[net.books] THE SOUL OF A NEW MACHINE

leeper@mtgzz.UUCP (m.r.leeper) (07/24/85)

                 THE SOUL OF A NEW MACHINE by Tracy Kidder
                             1982, $3.95, Avon.
                      A book review by Mark R. Leeper

     This is one of those books that sat on my shelf for years before I
actually got around to reading it.  I knew it was inevitable that I would
read it since it was a best seller about my own industry, but at the same
time I was never anxious to read a book that was so much like work.  My
final impression is that the book contained some very perceptive
observations about life in the technical community, yet other parts seemed
off base.

     The book is, as I am sure most computer people know, an account of the
development of a computer--the Eagle--by a team at Data General.  Kidder
gives mostly a breezy narrative of how such a project runs, but takes
frequent detours to explain in layman's terms how a computer works or to
give biographical sketches of the *dramatis personae*.  It was probably the
former that won it the 1982 Pulitzer Prize.  The technical description isn't
great, but it probably made the Pulitzer Committee feel that they were
reading and understanding something of some complexity.  In fact, Kidder
tends to shy away from technical details that he cannot render into simple
terms.  So while we are told that the Eagle is being built to compete with
and to beat the VAX, we are never given any real comparison of the two
machines.  That, presumably, would be tougher to explain than how memory
works.

     The day-to-day drama of working on such a project does ring fairly true
without too much distortion of details for effect.  I was bothered by the
dialogue, however.  It often struck me as being less than credible.  Too
many of the conversations are terminated by someone getting in a dramatic
last word.  That makes for good reading, I suppose, but it is a writing
convention and not a realistic portrayal of the way people talk.  I guess a
film that shows how people really behave would be dull and an author
deserves similar license to make his book enjoyable.

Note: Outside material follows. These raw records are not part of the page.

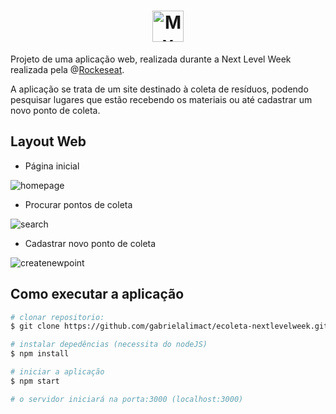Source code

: <h1 align="center">
<img src="https://cdn.discordapp.com/attachments/859803989750972446/873653153055252580/banner.png" alt="My cool logo" height=50px/>
</h1>

Projeto de uma aplicação web, realizada durante a Next Level Week realizada pela @[Rockeseat](https://rocketseat.com.br/).

A aplicação se trata de um site destinado à coleta de resíduos, podendo pesquisar lugares que estão recebendo os materiais ou até cadastrar um novo ponto de coleta.

## Layout Web

- Página inicial

![homepage](https://media.discordapp.net/attachments/859803989750972446/873651276678836354/home.png?width=832&height=468)

- Procurar pontos de coleta

![search](https://media.discordapp.net/attachments/859803989750972446/873651291916730368/search.png?width=832&height=468)

- Cadastrar novo ponto de coleta

![createnewpoint](https://media.discordapp.net/attachments/859803989750972446/873651280994779136/newPoint.png?width=832&height=968)

## Como executar a aplicação

```bash
# clonar repositorio:
$ git clone https://github.com/gabrielalimact/ecoleta-nextlevelweek.git

# instalar depedências (necessita do nodeJS)
$ npm install

# iniciar a aplicação
$ npm start

# o servidor iniciará na porta:3000 (localhost:3000)
```
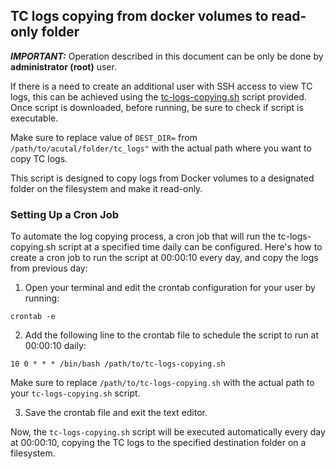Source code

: ## TC logs copying from docker volumes to read-only folder <a href="#tc-logs-copy" id="tcLogsCopy"></a>

***IMPORTANT:*** Operation described in this document can be only be done by **administrator (root)** user.

If there is a need to create an additional user with SSH access to view TC logs, this can be achieved using the [tc-logs-copying.sh](./tc-logs-copying.sh) script provided. Once script is downloaded, before running, be sure to check if script is executable.

Make sure to replace value of `DEST_DIR=` from `/path/to/acutal/folder/tc_logs"` with the actual path where you want to copy TC logs.

This script is designed to copy logs from Docker volumes to a designated folder on the filesystem and make it read-only. 


### Setting Up a Cron Job

To automate the log copying process, a cron job that will run the tc-logs-copying.sh script at a specified time daily can be configured. Here's how to create a cron job to run the script at 00:00:10 every day, and copy the logs from previous day:

1. Open your terminal and edit the crontab configuration for your user by running:

```
crontab -e
```

2. Add the following line to the crontab file to schedule the script to run at 00:00:10 daily:

```
10 0 * * * /bin/bash /path/to/tc-logs-copying.sh
```

Make sure to replace `/path/to/tc-logs-copying.sh` with the actual path to your `tc-logs-copying.sh` script.

3. Save the crontab file and exit the text editor.

Now, the `tc-logs-copying.sh` script will be executed automatically every day at 00:00:10, copying the TC logs to the specified destination folder on a filesystem.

     THE SOUL OF A NEW MACHINE is not the sort of weighty book one usually
associates with the Pulitzer Prize, but it does bring light to the work of
some people who rarely get attention outside of their own circles.  There
are plenty of books describing what it is like to be a doctor, a policeman,
even a reporter.  At least THE SOUL OF A NEW MACHINE had the originality to
show the technical community to readers outside of science fiction.